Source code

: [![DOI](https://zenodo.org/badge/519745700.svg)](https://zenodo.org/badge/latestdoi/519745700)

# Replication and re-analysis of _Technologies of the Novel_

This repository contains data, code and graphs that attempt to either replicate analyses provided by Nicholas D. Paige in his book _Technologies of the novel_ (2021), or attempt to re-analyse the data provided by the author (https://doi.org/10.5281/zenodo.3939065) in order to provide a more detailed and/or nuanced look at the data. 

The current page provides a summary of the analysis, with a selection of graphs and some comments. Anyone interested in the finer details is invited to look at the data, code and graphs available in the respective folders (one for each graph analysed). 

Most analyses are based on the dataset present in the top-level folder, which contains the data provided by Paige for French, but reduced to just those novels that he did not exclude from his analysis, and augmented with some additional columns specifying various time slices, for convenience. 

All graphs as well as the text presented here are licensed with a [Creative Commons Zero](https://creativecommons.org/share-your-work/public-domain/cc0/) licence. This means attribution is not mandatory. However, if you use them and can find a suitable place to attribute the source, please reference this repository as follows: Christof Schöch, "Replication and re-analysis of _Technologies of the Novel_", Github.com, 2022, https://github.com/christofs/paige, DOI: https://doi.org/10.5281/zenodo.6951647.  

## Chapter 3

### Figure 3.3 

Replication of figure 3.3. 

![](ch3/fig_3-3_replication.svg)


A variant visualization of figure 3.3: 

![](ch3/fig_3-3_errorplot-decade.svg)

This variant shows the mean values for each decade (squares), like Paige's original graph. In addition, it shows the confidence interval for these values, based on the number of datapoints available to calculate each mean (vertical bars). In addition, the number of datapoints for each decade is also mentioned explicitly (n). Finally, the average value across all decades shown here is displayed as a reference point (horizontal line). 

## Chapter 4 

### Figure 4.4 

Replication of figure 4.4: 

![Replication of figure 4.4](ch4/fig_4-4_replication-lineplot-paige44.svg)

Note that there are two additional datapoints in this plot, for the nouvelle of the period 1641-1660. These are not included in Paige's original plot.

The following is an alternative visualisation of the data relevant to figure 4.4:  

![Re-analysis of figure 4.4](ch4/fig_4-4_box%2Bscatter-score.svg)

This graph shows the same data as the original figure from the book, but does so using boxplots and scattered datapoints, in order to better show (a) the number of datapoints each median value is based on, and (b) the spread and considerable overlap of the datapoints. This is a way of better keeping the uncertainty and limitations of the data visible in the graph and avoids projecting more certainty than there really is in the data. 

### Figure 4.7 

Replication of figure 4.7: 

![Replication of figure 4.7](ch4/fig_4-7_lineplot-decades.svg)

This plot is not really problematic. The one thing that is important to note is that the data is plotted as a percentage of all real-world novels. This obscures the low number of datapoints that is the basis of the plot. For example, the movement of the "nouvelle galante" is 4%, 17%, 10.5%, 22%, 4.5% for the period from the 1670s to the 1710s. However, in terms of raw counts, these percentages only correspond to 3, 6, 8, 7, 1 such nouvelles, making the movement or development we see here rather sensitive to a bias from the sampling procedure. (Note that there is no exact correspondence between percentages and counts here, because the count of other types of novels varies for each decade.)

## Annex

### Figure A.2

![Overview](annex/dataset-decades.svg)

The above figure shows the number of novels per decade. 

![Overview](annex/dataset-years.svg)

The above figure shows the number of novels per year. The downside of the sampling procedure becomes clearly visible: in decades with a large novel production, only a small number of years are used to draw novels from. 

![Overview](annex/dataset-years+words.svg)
• • • •
What to produce: Please transcribe the entries above exactly as written.

Written solution:
Source code

: [![DOI](https://zenodo.org/badge/519745700.svg)](https://zenodo.org/badge/latestdoi/519745700)

# Replication and re-analysis of _Technologies of the Novel_

This repository contains data, code and graphs that attempt to either replicate analyses provided by Nicholas D. Paige in his book _Technologies of the novel_ (2021), or attempt to re-analyse the data provided by the author (https://doi.org/10.5281/zenodo.3939065) in order to provide a more detailed and/or nuanced look at the data. 

The current page provides a summary of the analysis, with a selection of graphs and some comments. Anyone interested in the finer details is invited to look at the data, code and graphs available in the respective folders (one for each graph analysed). 

Most analyses are based on the dataset present in the top-level folder, which contains the data provided by Paige for French, but reduced to just those novels that he did not exclude from his analysis, and augmented with some additional columns specifying various time slices, for convenience. 

All graphs as well as the text presented here are licensed with a [Creative Commons Zero](https://creativecommons.org/share-your-work/public-domain/cc0/) licence. This means attribution is not mandatory. However, if you use them and can find a suitable place to attribute the source, please reference this repository as follows: Christof Schöch, "Replication and re-analysis of _Technologies of the Novel_", Github.com, 2022, https://github.com/christofs/paige, DOI: https://doi.org/10.5281/zenodo.6951647.  

## Chapter 3

### Figure 3.3 

Replication of figure 3.3. 

![](ch3/fig_3-3_replication.svg)


A variant visualization of figure 3.3: 

![](ch3/fig_3-3_errorplot-decade.svg)

This variant shows the mean values for each decade (squares), like Paige's original graph. In addition, it shows the confidence interval for these values, based on the number of datapoints available to calculate each mean (vertical bars). In addition, the number of datapoints for each decade is also mentioned explicitly (n). Finally, the average value across all decades shown here is displayed as a reference point (horizontal line). 

## Chapter 4 

### Figure 4.4 

Replication of figure 4.4: 

![Replication of figure 4.4](ch4/fig_4-4_replication-lineplot-paige44.svg)

Note that there are two additional datapoints in this plot, for the nouvelle of the period 1641-1660. These are not included in Paige's original plot.

The following is an alternative visualisation of the data relevant to figure 4.4:  

![Re-analysis of figure 4.4](ch4/fig_4-4_box%2Bscatter-score.svg)

This graph shows the same data as the original figure from the book, but does so using boxplots and scattered datapoints, in order to better show (a) the number of datapoints each median value is based on, and (b) the spread and considerable overlap of the datapoints. This is a way of better keeping the uncertainty and limitations of the data visible in the graph and avoids projecting more certainty than there really is in the data. 

### Figure 4.7 

Replication of figure 4.7: 

![Replication of figure 4.7](ch4/fig_4-7_lineplot-decades.svg)

This plot is not really problematic. The one thing that is important to note is that the data is plotted as a percentage of all real-world novels. This obscures the low number of datapoints that is the basis of the plot. For example, the movement of the "nouvelle galante" is 4%, 17%, 10.5%, 22%, 4.5% for the period from the 1670s to the 1710s. However, in terms of raw counts, these percentages only correspond to 3, 6, 8, 7, 1 such nouvelles, making the movement or development we see here rather sensitive to a bias from the sampling procedure. (Note that there is no exact correspondence between percentages and counts here, because the count of other types of novels varies for each decade.)

## Annex

### Figure A.2

![Overview](annex/dataset-decades.svg)

The above figure shows the number of novels per decade. 

![Overview](annex/dataset-years.svg)

The above figure shows the number of novels per year. The downside of the sampling procedure becomes clearly visible: in decades with a large novel production, only a small number of years are used to draw novels from. 

![Overview](annex/dataset-years+words.svg)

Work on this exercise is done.